Freitag, 5. April 2013

Fifty Shades of Shame


Es gibt Augenblicke im Leben, da realisiert man, dass man eine völlig falsche Sichtweise vertreten hat. Vehement und unbeugsam für eine Sache gestritten hat, die ganz einfach nicht korrekt war. Mit Schwert und Schild für die holde Prinzessin in den Kampf zog, und sie stellte sich am Ende als die böse Stiefmutter heraus.

Besonders leicht gerät man in so eine Situation, wenn man sich uninformiert oder kaum im Bilde für eine Sache einsetzt. Oder eben dagegen.
Und besonders peinlich ist es, wenn man dann den Irrtum erkennt und in aller Öffentlichkeit dazu stehen muss.

Ich habe in meinem Leben öfter solche Momente erlebt. Da ich mir schnell eine Meinung bilde und durchaus starrsinnig bin, falle ich damit auch auf die Nase. Und je weiter ich in die Vergangenheit zurückgehe, desto häufiger habe ich Dinge einfach falsch eingeschätzt und diese Fehleinschätzungen dann mit dem Eifer eines heiligen Kriegers vertreten.
Mit dem Alter kam dann die Weisheit. Zumindest ein Stück weit.

Pffrr…
Quatsch. Nicht mal ich bin so eingebildet, ausgerechnet dieser Fehleinschätzung aufzuliegen. ;-D
Trotzdem…

Einen solchen Irrtum will ich heute bekennen. Und mich damit sozusagen selbst der öffentlichen Schande preisgeben.
Nicht ohne Berechnung, denn die Erfahrung zeigt, dass es weniger peinlich ist, wenn man sich selbst bloßstellt. Und dass es auch manchmal als ein Zeichen von Größe gewertet wird.
Aber tatsächlich sind die Motive nicht nur gänzlich eigennütziger Art. Es hat auch etwas damit zu tun, dass ich jemandem Unrecht getan habe und dass ich an Konsequenz glaube. Und daran, dass man die für seine Handlungen und Worte tragen muss.

Um das Ganze nicht unnötig weiter mystisch zu halten, will ich das Kind beim Namen nennen:
Es geht um das Buch Fifty Shades von E. L. James.

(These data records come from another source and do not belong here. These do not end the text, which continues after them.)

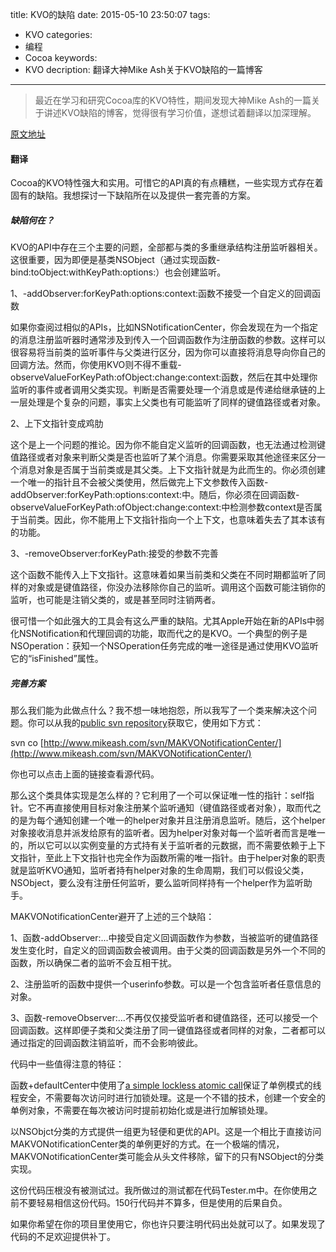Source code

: title: KVO的缺陷
date: 2015-05-10 23:50:07
tags: 
- KVO
categories: 
- 编程
- Cocoa
keywords: 
- KVO
decription: 翻译大神Mike Ash关于KVO缺陷的一篇博客
---

> 最近在学习和研究Cocoa库的KVO特性，期间发现大神Mike Ash的一篇关于讲述KVO缺陷的博客，觉得很有学习价值，遂想试着翻译以加深理解。

<!-- more -->

[原文地址](https://www.mikeash.com/pyblog/key-value-observing-done-right.html)

#### 翻译 ####

Cocoa的KVO特性强大和实用。可惜它的API真的有点糟糕，一些实现方式存在着固有的缺陷。我想探讨一下缺陷所在以及提供一套完善的方案。

##### 缺陷何在？ #####

KVO的API中存在三个主要的问题，全部都与类的多重继承结构注册监听器相关。这很重要，因为即便是基类NSObject（通过实现函数-bind:toObject:withKeyPath:options:）也会创建监听。

1、-addObserver:forKeyPath:options:context:函数不接受一个自定义的回调函数

如果你查阅过相似的APIs，比如NSNotificationCenter，你会发现在为一个指定的消息注册监听器时通常涉及到传入一个回调函数作为注册函数的参数。这样可以很容易将当前类的监听事件与父类进行区分，因为你可以直接将消息导向你自己的回调方法。然而，你使用KVO则不得不重载-observeValueForKeyPath:ofObject:change:context:函数，然后在其中处理你监听的事件或者调用父类实现。判断是否需要处理一个消息或是传递给继承链的上一层处理是个复杂的问题，事实上父类也有可能监听了同样的键值路径或者对象。

2、上下文指针变成鸡肋

这个是上一个问题的推论。因为你不能自定义监听的回调函数，也无法通过检测键值路径或者对象来判断父类是否也监听了某个消息。你需要采取其他途径来区分一个消息对象是否属于当前类或是其父类。上下文指针就是为此而生的。你必须创建一个唯一的指针且不会被父类使用，然后做完上下文参数传入函数-addObserver:forKeyPath:options:context:中。随后，你必须在回调函数-observeValueForKeyPath:ofObject:change:context:中检测参数context是否属于当前类。因此，你不能用上下文指针指向一个上下文，也意味着失去了其本该有的功能。

3、-removeObserver:forKeyPath:接受的参数不完善

这个函数不能传入上下文指针。这意味着如果当前类和父类在不同时期都监听了同样的对象或是键值路径，你没办法移除你自己的监听。调用这个函数可能注销你的监听，也可能是注销父类的，或是甚至同时注销两者。

很可惜一个如此强大的工具会有这么严重的缺陷。尤其Apple开始在新的APIs中弱化NSNotification和代理回调的功能，取而代之的是KVO。一个典型的例子是NSOperation：获知一个NSOperation任务完成的唯一途径是通过使用KVO监听它的“isFinished”属性。

##### 完善方案 #####

那么我们能为此做点什么？我不想一味地抱怨，所以我写了一个类来解决这个问题。你可以从我的[public svn repository](https://github.com/mikeash/mikeash.com-svn/tree/master/)获取它，使用如下方式：

svn co [http://www.mikeash.com/svn/MAKVONotificationCenter/](http://www.mikeash.com/svn/MAKVONotificationCenter/)

你也可以点击上面的链接查看源代码。

那么这个类具体实现是怎么样的？它利用了一个可以保证唯一性的指针：self指针。它不再直接使用目标对象注册某个监听通知（键值路径或者对象），取而代之的是为每个通知创建一个唯一的helper对象并且注册消息监听。随后，这个helper对象接收消息并派发给原有的监听者。因为helper对象对每一个监听者而言是唯一的，所以它可以以实例变量的方式持有关于监听者的元数据，而不需要依赖于上下文指针，至此上下文指针也完全作为函数所需的唯一指针。由于helper对象的职责就是监听KVO通知，监听者持有helper对象的生命周期，我们可以假设父类，NSObject，要么没有注册任何监听，要么监听同样持有一个helper作为监听助手。

MAKVONotificationCenter避开了上述的三个缺陷：

1、函数-addObserver:...中接受自定义回调函数作为参数，当被监听的键值路径发生变化时，自定义的回调函数会被调用。由于父类的回调函数是另外一个不同的函数，所以确保二者的监听不会互相干扰。

2、注册监听的函数中提供一个userinfo参数。可以是一个包含监听者任意信息的对象。

3、函数-removeObserver:...不再仅仅接受监听者和键值路径，还可以接受一个回调函数。这样即便子类和父类注册了同一键值路径或者同样的对象，二者都可以通过指定的回调函数注销监听，而不会影响彼此。

代码中一些值得注意的特征：

函数+defaultCenter中使用了[a simple lockless atomic call](https://www.mikeash.com/pyblog/late-night-cocoa.html)保证了单例模式的线程安全，不需要每次访问时进行加锁处理。这是一个不错的技术，创建一个安全的单例对象，不需要在每次被访问时提前初始化或是进行加解锁处理。

以NSObjct分类的方式提供一组更为轻便和更优的API。这是一个相比于直接访问MAKVONotificationCenter类的单例更好的方式。在一个极端的情况，MAKVONotificationCenter类可能会从头文件移除，留下的只有NSObject的分类实现。

这份代码压根没有被测试过。我所做过的测试都在代码Tester.m中。在你使用之前不要轻易相信这份代码。150行代码并不算多，但是使用的后果自负。

如果你希望在你的项目里使用它，你也许只要注明代码出处就可以了。如果发现了代码的不足欢迎提供补丁。









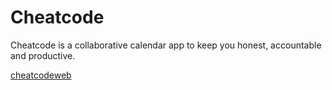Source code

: # Cheatcode

Cheatcode is a collaborative calendar app to keep you honest, accountable and productive.

[cheatcodeweb](https://cheatcodeweb.vercel.app)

Wer mich kennt, kann wissen, dass ich zu den Leuten gehöre, die nicht unbedingt kein gutes Haar daran gelassen haben. Ich war schon von Beginn an nicht unglücklich darüber, dass es eine ‚von uns‘ - eine Erotik-Autorin - ganz an die Spitze der Bestsellerlisten schaffte. Das ebnet den Weg für andere. Und das ist gut so, denn ich bin fest davon überzeugt, dass auch Erotikliteratur gute Literatur sein kann, die sich nicht hinter Thrillern oder Krimis verstecken muss.
Aber ich habe auch offen gesagt, dass ich den Hype nicht nachvollziehen kann, da das Buch eher mittelmäßig geschrieben sei. Ich habe gesagt, dass ich bessere kostenlose Geschichten kenne. Und ich habe des Öfteren patzig auf Fangirls reagiert, die das Buch in den Himmel gelobt haben.

Nichts davon muss ich völlig revidieren. Das sind die guten Nachrichten.
Aber trotzdem muss ich etwas richtig stellen. Und das ist der peinliche Teil.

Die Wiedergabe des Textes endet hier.